When Filiz Yesilkoy and her University of Wisconsin-Madison graduate students set out to demonstrate the capabilities of their optical metasurfaces, they wanted to do it with a little school spirit.

Filiz Yesilkoy
Filiz Yesilkoy

So, the assistant professor of biomedical engineering and her team created their extremely thin (100 times thinner than a single strand of human hair) silicon membrane metasurface in the pattern of Bucky Badger, UW-Madison’s beloved mascot. By carefully engineering the holes drilled into the membrane on the Bucky pattern, they can make Bucky transmit or block light on demand.

The work is a part of research outlined in a new paper published in the journal Optica.

Optical metasurfaces are useful components in biochemical sensors, which can be used for disease detection and for collecting data for medical research. However, most metasurface-based biosensor technologies rely on reflection-mode optical operation, complicating the development of compact biochemical sensor platforms.
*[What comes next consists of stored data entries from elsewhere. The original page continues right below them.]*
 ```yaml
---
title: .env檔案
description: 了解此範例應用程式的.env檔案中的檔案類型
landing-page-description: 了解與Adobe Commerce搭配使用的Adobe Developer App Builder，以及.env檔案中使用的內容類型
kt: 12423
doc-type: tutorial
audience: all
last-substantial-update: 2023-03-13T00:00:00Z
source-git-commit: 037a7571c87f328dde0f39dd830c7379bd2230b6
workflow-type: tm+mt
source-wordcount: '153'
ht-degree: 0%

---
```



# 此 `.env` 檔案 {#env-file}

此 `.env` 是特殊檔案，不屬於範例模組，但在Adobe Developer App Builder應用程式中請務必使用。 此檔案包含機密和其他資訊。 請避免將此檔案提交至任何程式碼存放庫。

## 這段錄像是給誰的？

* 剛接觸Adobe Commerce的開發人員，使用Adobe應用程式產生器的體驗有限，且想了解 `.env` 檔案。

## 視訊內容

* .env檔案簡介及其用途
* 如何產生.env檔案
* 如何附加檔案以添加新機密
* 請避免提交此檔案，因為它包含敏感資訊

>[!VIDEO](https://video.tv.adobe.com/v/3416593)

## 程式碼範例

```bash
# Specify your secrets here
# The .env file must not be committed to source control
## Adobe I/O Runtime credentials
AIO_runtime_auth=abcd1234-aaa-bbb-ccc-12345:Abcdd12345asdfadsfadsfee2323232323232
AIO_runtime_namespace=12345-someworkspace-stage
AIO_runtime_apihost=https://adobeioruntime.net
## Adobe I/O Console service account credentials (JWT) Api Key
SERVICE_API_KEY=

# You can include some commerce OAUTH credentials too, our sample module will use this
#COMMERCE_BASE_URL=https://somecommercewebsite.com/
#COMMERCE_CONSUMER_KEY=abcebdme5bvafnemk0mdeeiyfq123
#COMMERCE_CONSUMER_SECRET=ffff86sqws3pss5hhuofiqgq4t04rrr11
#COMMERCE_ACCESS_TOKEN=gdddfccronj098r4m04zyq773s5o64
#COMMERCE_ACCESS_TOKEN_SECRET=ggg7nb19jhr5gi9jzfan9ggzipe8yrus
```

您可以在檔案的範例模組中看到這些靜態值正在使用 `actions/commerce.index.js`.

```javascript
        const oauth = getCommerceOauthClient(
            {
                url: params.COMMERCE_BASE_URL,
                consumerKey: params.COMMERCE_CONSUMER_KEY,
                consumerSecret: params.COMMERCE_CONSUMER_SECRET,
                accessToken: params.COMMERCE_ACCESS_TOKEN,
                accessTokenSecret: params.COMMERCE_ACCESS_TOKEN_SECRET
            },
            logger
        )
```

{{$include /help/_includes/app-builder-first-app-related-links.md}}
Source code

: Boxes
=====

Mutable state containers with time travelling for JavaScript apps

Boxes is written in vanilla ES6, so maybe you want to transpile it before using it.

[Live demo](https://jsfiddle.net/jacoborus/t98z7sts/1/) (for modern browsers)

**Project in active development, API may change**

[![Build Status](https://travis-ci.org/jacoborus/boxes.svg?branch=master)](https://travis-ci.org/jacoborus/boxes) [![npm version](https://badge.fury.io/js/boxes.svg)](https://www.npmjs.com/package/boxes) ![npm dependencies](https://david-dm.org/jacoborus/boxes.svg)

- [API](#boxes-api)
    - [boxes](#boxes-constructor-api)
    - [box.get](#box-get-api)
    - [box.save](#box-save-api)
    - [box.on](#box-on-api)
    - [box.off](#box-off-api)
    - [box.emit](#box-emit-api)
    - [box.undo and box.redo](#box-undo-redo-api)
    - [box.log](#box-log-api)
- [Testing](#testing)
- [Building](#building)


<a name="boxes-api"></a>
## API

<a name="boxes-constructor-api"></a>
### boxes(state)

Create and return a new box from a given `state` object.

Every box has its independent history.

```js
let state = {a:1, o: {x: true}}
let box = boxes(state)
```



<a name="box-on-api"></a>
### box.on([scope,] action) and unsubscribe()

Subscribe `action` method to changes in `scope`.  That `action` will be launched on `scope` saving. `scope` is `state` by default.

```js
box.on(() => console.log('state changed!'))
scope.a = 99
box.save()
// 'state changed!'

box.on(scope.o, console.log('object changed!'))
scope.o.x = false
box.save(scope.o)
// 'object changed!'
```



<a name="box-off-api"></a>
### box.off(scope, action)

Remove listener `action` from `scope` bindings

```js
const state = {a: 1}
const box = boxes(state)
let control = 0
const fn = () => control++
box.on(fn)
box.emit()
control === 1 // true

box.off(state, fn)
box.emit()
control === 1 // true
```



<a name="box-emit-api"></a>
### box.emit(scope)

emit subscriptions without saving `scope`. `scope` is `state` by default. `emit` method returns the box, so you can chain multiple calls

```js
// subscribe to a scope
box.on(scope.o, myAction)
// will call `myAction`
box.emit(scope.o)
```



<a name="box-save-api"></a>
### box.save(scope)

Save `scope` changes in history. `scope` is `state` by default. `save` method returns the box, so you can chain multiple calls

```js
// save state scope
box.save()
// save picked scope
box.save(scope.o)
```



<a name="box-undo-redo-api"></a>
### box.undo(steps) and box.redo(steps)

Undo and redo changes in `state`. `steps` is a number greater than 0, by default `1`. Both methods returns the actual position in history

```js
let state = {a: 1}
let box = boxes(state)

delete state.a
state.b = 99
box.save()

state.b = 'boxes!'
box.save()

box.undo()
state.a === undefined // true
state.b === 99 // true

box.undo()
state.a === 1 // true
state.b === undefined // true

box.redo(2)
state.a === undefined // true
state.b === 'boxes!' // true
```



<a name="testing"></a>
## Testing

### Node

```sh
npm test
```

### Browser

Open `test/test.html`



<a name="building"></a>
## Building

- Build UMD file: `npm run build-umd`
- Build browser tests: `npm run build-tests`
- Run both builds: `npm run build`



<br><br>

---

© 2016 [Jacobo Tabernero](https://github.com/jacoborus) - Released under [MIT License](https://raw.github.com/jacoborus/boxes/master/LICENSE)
In the paper, Yesilkoy’s lab demonstrated how its technology could be integrated into smaller and less complex optical systems, which would allow them to be deployed in a wider range of on-site sensing applications.

Top image caption: On the left, a brightfield microscope photograph of the free-standing membrane Bucky metasurface composed of hundreds of thousands of tilted rod voids; on the right, a scanning electron micrograph image of the metasurface showing the zig-zag rod design and cavities with vertical sidewalls on a silicon membrane of tilted rods. Images courtesy Yesilkoy lab.